■ WORK ORDER: Make an exact copy of all the records, one that contains none of the pictures.

■ GIVEN DATA:
-=-=-
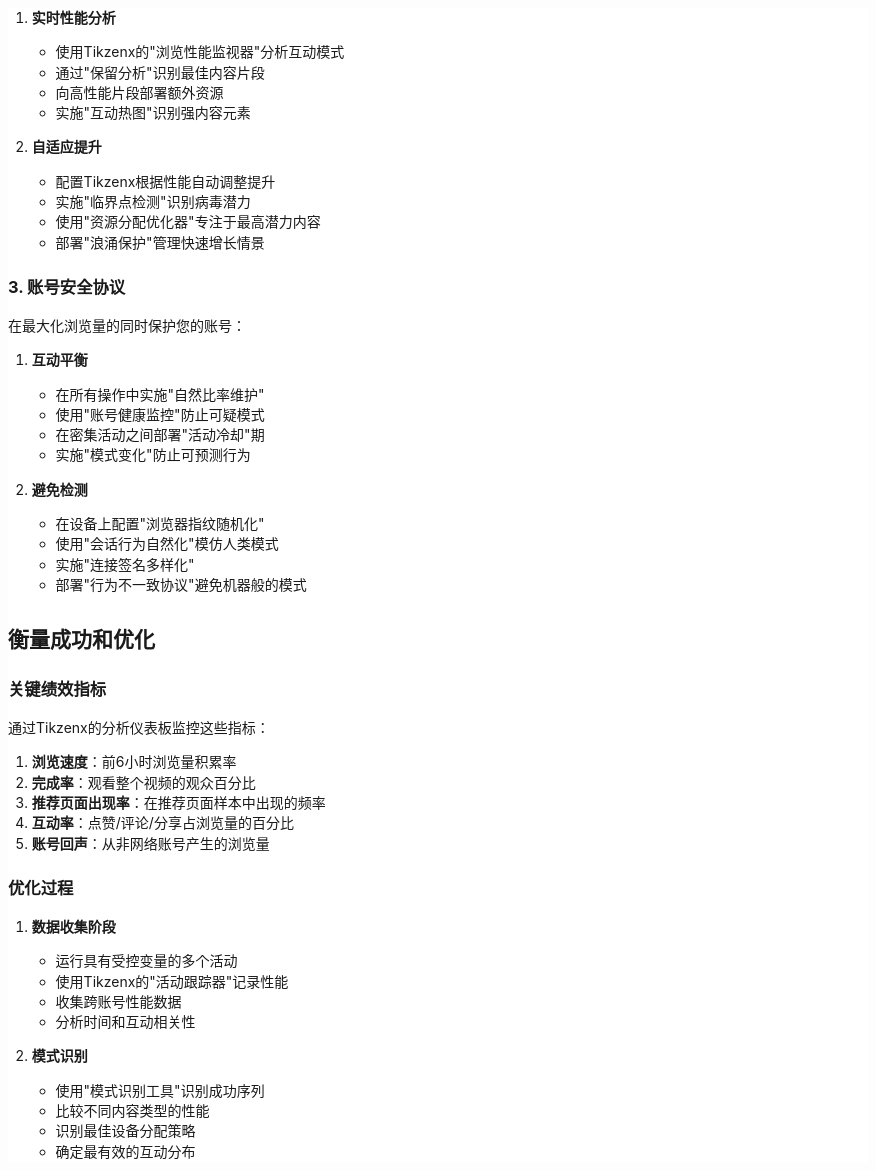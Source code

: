 1. **实时性能分析**
   - 使用Tikzenx的"浏览性能监视器"分析互动模式
   - 通过"保留分析"识别最佳内容片段
   - 向高性能片段部署额外资源
   - 实施"互动热图"识别强内容元素

2. **自适应提升**
   - 配置Tikzenx根据性能自动调整提升
   - 实施"临界点检测"识别病毒潜力
   - 使用"资源分配优化器"专注于最高潜力内容
   - 部署"浪涌保护"管理快速增长情景

### 3. 账号安全协议

在最大化浏览量的同时保护您的账号：

1. **互动平衡**
   - 在所有操作中实施"自然比率维护"
   - 使用"账号健康监控"防止可疑模式
   - 在密集活动之间部署"活动冷却"期
   - 实施"模式变化"防止可预测行为

2. **避免检测**
   - 在设备上配置"浏览器指纹随机化"
   - 使用"会话行为自然化"模仿人类模式
   - 实施"连接签名多样化"
   - 部署"行为不一致协议"避免机器般的模式

## 衡量成功和优化

### 关键绩效指标

通过Tikzenx的分析仪表板监控这些指标：

1. **浏览速度**：前6小时浏览量积累率
2. **完成率**：观看整个视频的观众百分比
3. **推荐页面出现率**：在推荐页面样本中出现的频率
4. **互动率**：点赞/评论/分享占浏览量的百分比
5. **账号回声**：从非网络账号产生的浏览量

### 优化过程

1. **数据收集阶段**
   - 运行具有受控变量的多个活动
   - 使用Tikzenx的"活动跟踪器"记录性能
   - 收集跨账号性能数据
   - 分析时间和互动相关性

2. **模式识别**
   - 使用"模式识别工具"识别成功序列
   - 比较不同内容类型的性能
   - 识别最佳设备分配策略
   - 确定最有效的互动分布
-=-=-
■ PROBLEM SOLUTION:
Source code

: 1. **实时性能分析**
   - 使用Tikzenx的"浏览性能监视器"分析互动模式
   - 通过"保留分析"识别最佳内容片段
   - 向高性能片段部署额外资源
   - 实施"互动热图"识别强内容元素

2. **自适应提升**
   - 配置Tikzenx根据性能自动调整提升
   - 实施"临界点检测"识别病毒潜力
   - 使用"资源分配优化器"专注于最高潜力内容
   - 部署"浪涌保护"管理快速增长情景

### 3. 账号安全协议

在最大化浏览量的同时保护您的账号：

1. **互动平衡**
   - 在所有操作中实施"自然比率维护"
   - 使用"账号健康监控"防止可疑模式
   - 在密集活动之间部署"活动冷却"期
   - 实施"模式变化"防止可预测行为

2. **避免检测**
   - 在设备上配置"浏览器指纹随机化"
   - 使用"会话行为自然化"模仿人类模式
   - 实施"连接签名多样化"
   - 部署"行为不一致协议"避免机器般的模式

## 衡量成功和优化

### 关键绩效指标

通过Tikzenx的分析仪表板监控这些指标：

1. **浏览速度**：前6小时浏览量积累率
2. **完成率**：观看整个视频的观众百分比
3. **推荐页面出现率**：在推荐页面样本中出现的频率
4. **互动率**：点赞/评论/分享占浏览量的百分比
5. **账号回声**：从非网络账号产生的浏览量

### 优化过程

1. **数据收集阶段**
   - 运行具有受控变量的多个活动
   - 使用Tikzenx的"活动跟踪器"记录性能
   - 收集跨账号性能数据
   - 分析时间和互动相关性

2. **模式识别**
   - 使用"模式识别工具"识别成功序列
   - 比较不同内容类型的性能
   - 识别最佳设备分配策略
   - 确定最有效的互动分布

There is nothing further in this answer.